Collected data
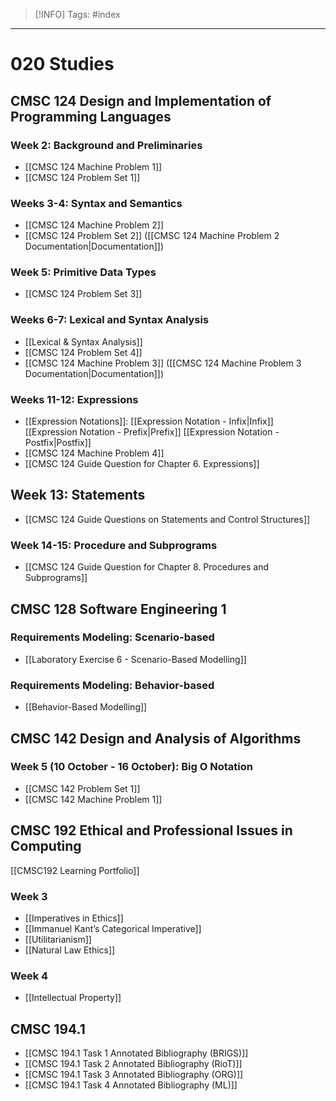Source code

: > [!INFO]
> Tags: #index

----
# 020 Studies
## CMSC 124 Design and Implementation of Programming Languages
### Week 2: Background and Preliminaries
- [[CMSC 124 Machine Problem 1]]
- [[CMSC 124 Problem Set 1]]
### Weeks 3-4: Syntax and Semantics
- [[CMSC 124 Machine Problem 2]]
- [[CMSC 124 Problem Set 2]] ([[CMSC 124 Machine Problem 2 Documentation|Documentation]])
### Week 5: Primitive Data Types
-  [[CMSC 124 Problem Set 3]]
### Weeks 6-7: Lexical and Syntax Analysis
- [[Lexical & Syntax Analysis]]
- [[CMSC 124 Problem Set 4]]
- [[CMSC 124 Machine Problem 3]] ([[CMSC 124 Machine Problem 3 Documentation|Documentation]])
### Weeks 11-12: Expressions
- [[Expression Notations]]: [[Expression Notation - Infix|Infix]] [[Expression Notation - Prefix|Prefix]] [[Expression Notation - Postfix|Postfix]]
- [[CMSC 124 Machine Problem 4]]
- [[CMSC 124 Guide Question for Chapter 6. Expressions]]
## Week 13: Statements
- [[CMSC 124 Guide Questions on Statements and Control Structures]]
### Week 14-15: Procedure and Subprograms
- [[CMSC 124 Guide Question for Chapter 8. Procedures and Subprograms]]

## CMSC 128 Software Engineering 1
### Requirements Modeling: Scenario-based
- [[Laboratory Exercise 6 - Scenario-Based Modelling]]
### Requirements Modeling: Behavior-based
- [[Behavior-Based Modelling]]


## CMSC 142 Design and Analysis of Algorithms
### Week 5 (10 October - 16 October): Big O Notation
- [[CMSC 142 Problem Set 1]]
- [[CMSC 142 Machine Problem 1]]

## CMSC 192 Ethical and Professional Issues in Computing
[[CMSC192 Learning Portfolio]]
### Week 3
- [[Imperatives in Ethics]]
- [[Immanuel Kant’s Categorical Imperative]]
- [[Utilitarianism]]
- [[Natural Law Ethics]]
### Week 4
- [[Intellectual Property]]

## CMSC 194.1
- [[CMSC 194.1 Task 1 Annotated Bibliography (BRIGS)]]
- [[CMSC 194.1 Task 2 Annotated Bibliography (RioT)]]
- [[CMSC 194.1 Task 3 Annotated Bibliography (ORG)]]
- [[CMSC 194.1 Task 4 Annotated Bibliography (ML)]]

* **TASK INSTRUCTIONS**:
A verbatim copy of the records is expected, from their first line through the line with "- [[Behavior-Based Modelling]]", inclusive, with the pictures removed.

* **SOLVED PROBLEM**:
Source code

: > [!INFO]
> Tags: #index

----
# 020 Studies
## CMSC 124 Design and Implementation of Programming Languages
### Week 2: Background and Preliminaries
- [[CMSC 124 Machine Problem 1]]
- [[CMSC 124 Problem Set 1]]
### Weeks 3-4: Syntax and Semantics
- [[CMSC 124 Machine Problem 2]]
- [[CMSC 124 Problem Set 2]] ([[CMSC 124 Machine Problem 2 Documentation|Documentation]])
### Week 5: Primitive Data Types
-  [[CMSC 124 Problem Set 3]]
### Weeks 6-7: Lexical and Syntax Analysis
- [[Lexical & Syntax Analysis]]
- [[CMSC 124 Problem Set 4]]
- [[CMSC 124 Machine Problem 3]] ([[CMSC 124 Machine Problem 3 Documentation|Documentation]])
### Weeks 11-12: Expressions
- [[Expression Notations]]: [[Expression Notation - Infix|Infix]] [[Expression Notation - Prefix|Prefix]] [[Expression Notation - Postfix|Postfix]]
- [[CMSC 124 Machine Problem 4]]
- [[CMSC 124 Guide Question for Chapter 6. Expressions]]
## Week 13: Statements
- [[CMSC 124 Guide Questions on Statements and Control Structures]]
### Week 14-15: Procedure and Subprograms
- [[CMSC 124 Guide Question for Chapter 8. Procedures and Subprograms]]

## CMSC 128 Software Engineering 1
### Requirements Modeling: Scenario-based
- [[Laboratory Exercise 6 - Scenario-Based Modelling]]
### Requirements Modeling: Behavior-based
- [[Behavior-Based Modelling]]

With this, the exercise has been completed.